ACTIVITY. From the line with "If you get stuck, ask" through the final line below, restate each line word for word and return nothing else.

====================

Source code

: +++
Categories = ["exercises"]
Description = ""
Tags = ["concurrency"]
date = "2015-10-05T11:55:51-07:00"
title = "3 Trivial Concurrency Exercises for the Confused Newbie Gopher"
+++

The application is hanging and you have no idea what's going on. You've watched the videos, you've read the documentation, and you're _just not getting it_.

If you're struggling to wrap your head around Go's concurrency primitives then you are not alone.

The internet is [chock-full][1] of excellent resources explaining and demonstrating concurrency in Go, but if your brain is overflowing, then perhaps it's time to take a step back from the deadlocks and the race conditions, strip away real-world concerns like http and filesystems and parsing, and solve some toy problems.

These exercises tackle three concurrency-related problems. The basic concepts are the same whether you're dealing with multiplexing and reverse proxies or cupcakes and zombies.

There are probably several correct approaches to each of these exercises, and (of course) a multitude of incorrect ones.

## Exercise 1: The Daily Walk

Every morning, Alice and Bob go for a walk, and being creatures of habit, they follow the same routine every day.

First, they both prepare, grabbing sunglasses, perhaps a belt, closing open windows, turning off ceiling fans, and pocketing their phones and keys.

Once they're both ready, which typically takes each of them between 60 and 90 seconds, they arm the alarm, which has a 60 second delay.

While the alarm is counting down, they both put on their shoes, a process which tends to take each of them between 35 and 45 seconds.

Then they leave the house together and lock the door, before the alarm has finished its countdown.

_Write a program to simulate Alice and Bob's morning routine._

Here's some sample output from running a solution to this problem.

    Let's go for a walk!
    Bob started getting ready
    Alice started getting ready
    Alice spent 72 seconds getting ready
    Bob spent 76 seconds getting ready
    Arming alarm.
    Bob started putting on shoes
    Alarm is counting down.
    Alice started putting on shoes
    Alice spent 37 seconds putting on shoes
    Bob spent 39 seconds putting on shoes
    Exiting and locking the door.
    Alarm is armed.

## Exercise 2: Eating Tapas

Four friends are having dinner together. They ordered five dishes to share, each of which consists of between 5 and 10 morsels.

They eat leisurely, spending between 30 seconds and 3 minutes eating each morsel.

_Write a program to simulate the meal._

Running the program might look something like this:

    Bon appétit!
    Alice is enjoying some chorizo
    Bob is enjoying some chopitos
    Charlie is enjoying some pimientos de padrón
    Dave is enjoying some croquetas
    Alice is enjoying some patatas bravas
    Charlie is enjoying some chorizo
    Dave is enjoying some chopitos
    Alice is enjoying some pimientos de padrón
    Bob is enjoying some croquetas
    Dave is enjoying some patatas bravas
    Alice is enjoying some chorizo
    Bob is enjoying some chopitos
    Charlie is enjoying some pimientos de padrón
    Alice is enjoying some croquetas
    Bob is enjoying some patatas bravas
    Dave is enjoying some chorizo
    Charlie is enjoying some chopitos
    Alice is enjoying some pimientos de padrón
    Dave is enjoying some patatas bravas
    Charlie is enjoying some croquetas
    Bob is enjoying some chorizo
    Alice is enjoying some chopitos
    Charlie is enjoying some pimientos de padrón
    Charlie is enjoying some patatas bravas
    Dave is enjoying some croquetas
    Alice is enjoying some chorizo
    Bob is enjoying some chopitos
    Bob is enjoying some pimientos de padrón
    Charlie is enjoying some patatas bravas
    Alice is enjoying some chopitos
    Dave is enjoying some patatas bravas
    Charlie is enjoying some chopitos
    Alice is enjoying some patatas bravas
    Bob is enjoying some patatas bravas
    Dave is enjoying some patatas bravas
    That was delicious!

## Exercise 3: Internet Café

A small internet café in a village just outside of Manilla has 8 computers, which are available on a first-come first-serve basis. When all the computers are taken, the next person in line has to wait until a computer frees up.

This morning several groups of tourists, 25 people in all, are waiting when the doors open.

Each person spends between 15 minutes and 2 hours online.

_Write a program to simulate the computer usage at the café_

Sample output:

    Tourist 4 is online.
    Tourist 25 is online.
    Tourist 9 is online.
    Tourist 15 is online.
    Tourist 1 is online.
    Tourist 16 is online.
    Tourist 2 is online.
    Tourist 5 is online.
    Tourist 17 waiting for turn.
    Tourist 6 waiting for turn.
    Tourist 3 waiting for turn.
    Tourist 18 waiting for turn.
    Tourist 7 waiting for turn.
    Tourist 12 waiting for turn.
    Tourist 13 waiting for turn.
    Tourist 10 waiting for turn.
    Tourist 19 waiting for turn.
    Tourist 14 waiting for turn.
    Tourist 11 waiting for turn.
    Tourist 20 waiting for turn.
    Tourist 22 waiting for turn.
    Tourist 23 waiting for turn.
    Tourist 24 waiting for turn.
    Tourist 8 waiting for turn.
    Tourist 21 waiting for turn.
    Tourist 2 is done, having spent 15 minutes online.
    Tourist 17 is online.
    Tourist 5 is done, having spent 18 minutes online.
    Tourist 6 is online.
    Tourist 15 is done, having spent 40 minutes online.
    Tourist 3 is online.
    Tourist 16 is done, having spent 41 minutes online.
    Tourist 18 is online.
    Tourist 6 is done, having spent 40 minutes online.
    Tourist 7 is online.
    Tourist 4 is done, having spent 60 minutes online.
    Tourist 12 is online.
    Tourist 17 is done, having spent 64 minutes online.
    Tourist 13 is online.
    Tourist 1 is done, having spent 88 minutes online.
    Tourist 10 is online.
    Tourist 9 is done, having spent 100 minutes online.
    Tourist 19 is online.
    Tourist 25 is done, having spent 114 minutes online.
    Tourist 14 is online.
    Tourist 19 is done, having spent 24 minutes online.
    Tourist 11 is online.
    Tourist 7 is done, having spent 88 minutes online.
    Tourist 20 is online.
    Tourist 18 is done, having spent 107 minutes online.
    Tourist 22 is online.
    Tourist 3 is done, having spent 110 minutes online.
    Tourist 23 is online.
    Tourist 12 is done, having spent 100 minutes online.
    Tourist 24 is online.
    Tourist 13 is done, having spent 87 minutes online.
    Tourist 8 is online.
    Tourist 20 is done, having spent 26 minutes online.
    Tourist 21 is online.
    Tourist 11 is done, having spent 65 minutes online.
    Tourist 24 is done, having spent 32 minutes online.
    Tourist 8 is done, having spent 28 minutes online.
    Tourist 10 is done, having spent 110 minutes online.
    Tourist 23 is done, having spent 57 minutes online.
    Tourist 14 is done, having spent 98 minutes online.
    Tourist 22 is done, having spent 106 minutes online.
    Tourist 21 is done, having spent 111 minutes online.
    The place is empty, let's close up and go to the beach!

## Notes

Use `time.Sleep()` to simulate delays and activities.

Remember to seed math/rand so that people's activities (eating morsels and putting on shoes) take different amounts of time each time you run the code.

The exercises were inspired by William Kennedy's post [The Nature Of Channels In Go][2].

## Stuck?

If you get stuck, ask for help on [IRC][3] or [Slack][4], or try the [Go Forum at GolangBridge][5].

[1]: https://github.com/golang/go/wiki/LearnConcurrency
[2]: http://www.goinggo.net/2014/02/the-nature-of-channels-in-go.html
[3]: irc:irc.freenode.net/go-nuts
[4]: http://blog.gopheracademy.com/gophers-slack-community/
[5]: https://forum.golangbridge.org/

====================

WRITTEN ANSWER.
If you get stuck, ask for help on [IRC][3] or [Slack][4], or try the [Go Forum at GolangBridge][5].

[1]: https://github.com/golang/go/wiki/LearnConcurrency
[2]: http://www.goinggo.net/2014/02/the-nature-of-channels-in-go.html
[3]: irc:irc.freenode.net/go-nuts
[4]: http://blog.gopheracademy.com/gophers-slack-community/
[5]: https://forum.golangbridge.org/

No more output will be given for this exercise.